─── Material provided ───

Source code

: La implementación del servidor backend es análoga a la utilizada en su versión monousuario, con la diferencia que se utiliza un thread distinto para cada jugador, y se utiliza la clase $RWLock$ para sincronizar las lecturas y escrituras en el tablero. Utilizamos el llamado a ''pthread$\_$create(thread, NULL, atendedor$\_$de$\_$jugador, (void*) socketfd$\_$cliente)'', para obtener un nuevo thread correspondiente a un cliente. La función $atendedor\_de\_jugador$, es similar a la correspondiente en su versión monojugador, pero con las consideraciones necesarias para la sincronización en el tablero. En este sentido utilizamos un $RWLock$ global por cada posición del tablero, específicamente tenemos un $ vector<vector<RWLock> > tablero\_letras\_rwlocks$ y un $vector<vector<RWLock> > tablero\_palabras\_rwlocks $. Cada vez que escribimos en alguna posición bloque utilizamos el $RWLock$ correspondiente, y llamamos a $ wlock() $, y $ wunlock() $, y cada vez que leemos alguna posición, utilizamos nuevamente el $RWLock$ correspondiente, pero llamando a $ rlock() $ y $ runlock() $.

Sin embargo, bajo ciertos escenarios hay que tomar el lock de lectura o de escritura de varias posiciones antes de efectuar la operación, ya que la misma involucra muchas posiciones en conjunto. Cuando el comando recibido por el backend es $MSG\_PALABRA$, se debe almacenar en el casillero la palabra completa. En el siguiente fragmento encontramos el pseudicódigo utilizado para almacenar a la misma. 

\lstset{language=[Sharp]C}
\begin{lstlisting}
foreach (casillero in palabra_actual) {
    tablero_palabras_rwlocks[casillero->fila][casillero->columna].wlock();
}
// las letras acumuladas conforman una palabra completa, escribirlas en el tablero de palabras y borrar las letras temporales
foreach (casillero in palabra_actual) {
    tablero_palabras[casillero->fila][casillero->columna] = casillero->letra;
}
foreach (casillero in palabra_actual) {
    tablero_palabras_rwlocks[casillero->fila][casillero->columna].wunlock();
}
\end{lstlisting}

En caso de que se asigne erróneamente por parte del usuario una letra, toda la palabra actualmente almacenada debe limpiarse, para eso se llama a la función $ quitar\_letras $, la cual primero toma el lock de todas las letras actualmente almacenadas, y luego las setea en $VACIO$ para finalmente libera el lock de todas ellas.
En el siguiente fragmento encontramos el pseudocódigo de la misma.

───

> What is required: Where a line contains the word "casillero", copy that line from the listing above.

> Completed task:
Sin embargo, bajo ciertos escenarios hay que tomar el lock de lectura o de escritura de varias posiciones antes de efectuar la operación, ya que la misma involucra muchas posiciones en conjunto. Cuando el comando recibido por el backend es $MSG\_PALABRA$, se debe almacenar en el casillero la palabra completa. En el siguiente fragmento encontramos el pseudicódigo utilizado para almacenar a la misma. 
foreach (casillero in palabra_actual) {
    tablero_palabras_rwlocks[casillero->fila][casillero->columna].wlock();
foreach (casillero in palabra_actual) {
    tablero_palabras[casillero->fila][casillero->columna] = casillero->letra;
foreach (casillero in palabra_actual) {
    tablero_palabras_rwlocks[casillero->fila][casillero->columna].wunlock();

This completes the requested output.